BEGIN
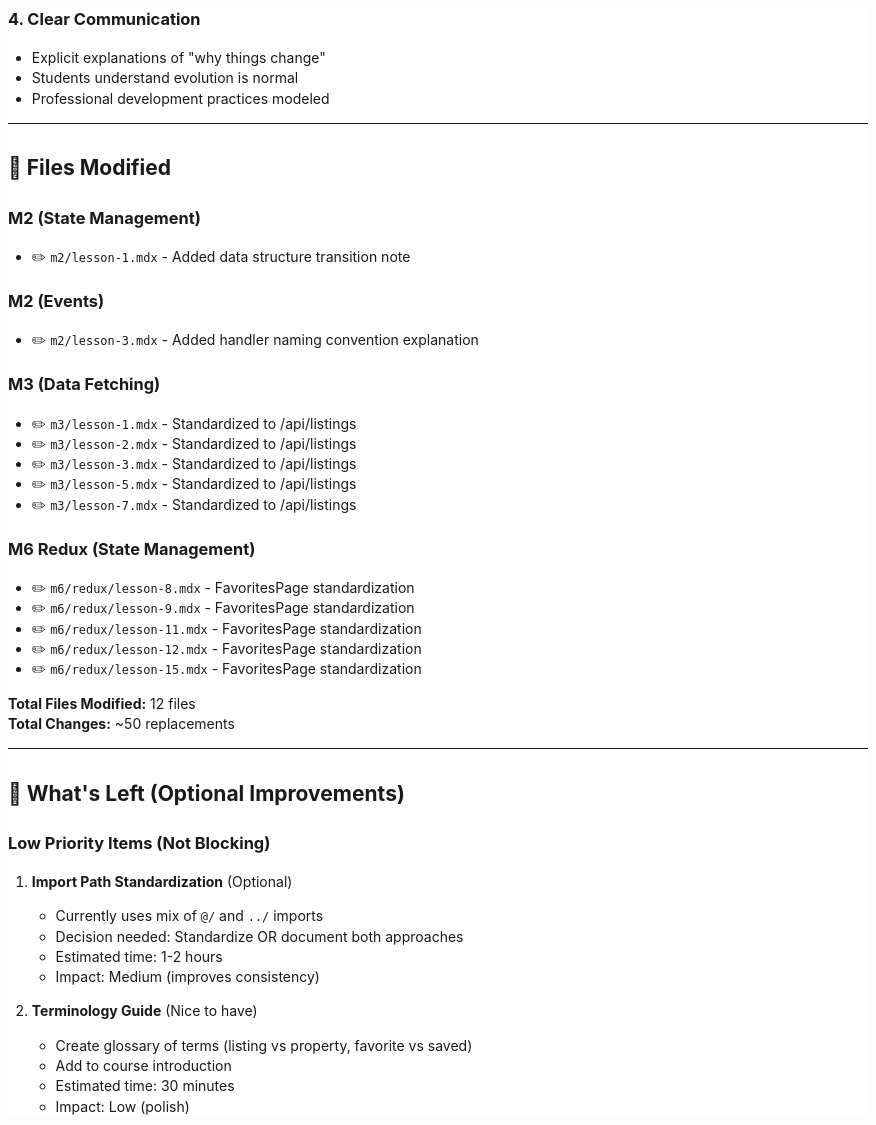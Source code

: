 ### 4. Clear Communication
- Explicit explanations of "why things change"
- Students understand evolution is normal
- Professional development practices modeled

---

## 📁 Files Modified

### M2 (State Management)
- ✏️ `m2/lesson-1.mdx` - Added data structure transition note

### M2 (Events)
- ✏️ `m2/lesson-3.mdx` - Added handler naming convention explanation

### M3 (Data Fetching)
- ✏️ `m3/lesson-1.mdx` - Standardized to /api/listings
- ✏️ `m3/lesson-2.mdx` - Standardized to /api/listings
- ✏️ `m3/lesson-3.mdx` - Standardized to /api/listings
- ✏️ `m3/lesson-5.mdx` - Standardized to /api/listings
- ✏️ `m3/lesson-7.mdx` - Standardized to /api/listings

### M6 Redux (State Management)
- ✏️ `m6/redux/lesson-8.mdx` - FavoritesPage standardization
- ✏️ `m6/redux/lesson-9.mdx` - FavoritesPage standardization
- ✏️ `m6/redux/lesson-11.mdx` - FavoritesPage standardization
- ✏️ `m6/redux/lesson-12.mdx` - FavoritesPage standardization
- ✏️ `m6/redux/lesson-15.mdx` - FavoritesPage standardization

**Total Files Modified:** 12 files  
**Total Changes:** ~50 replacements

---

## 🚀 What's Left (Optional Improvements)

### Low Priority Items (Not Blocking)

1. **Import Path Standardization** (Optional)
   - Currently uses mix of `@/` and `../` imports
   - Decision needed: Standardize OR document both approaches
   - Estimated time: 1-2 hours
   - Impact: Medium (improves consistency)

2. **Terminology Guide** (Nice to have)
   - Create glossary of terms (listing vs property, favorite vs saved)
   - Add to course introduction
   - Estimated time: 30 minutes
   - Impact: Low (polish)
END
=== Directions for this task ===
Nothing but the lines from the line that contains "### Low Priority Items (Not Blocking)" to the last line of the records above should appear in the answer; please copy them exactly.

=== Output for this exercise ===
### Low Priority Items (Not Blocking)

1. **Import Path Standardization** (Optional)
   - Currently uses mix of `@/` and `../` imports
   - Decision needed: Standardize OR document both approaches
   - Estimated time: 1-2 hours
   - Impact: Medium (improves consistency)

2. **Terminology Guide** (Nice to have)
   - Create glossary of terms (listing vs property, favorite vs saved)
   - Add to course introduction
   - Estimated time: 30 minutes
   - Impact: Low (polish)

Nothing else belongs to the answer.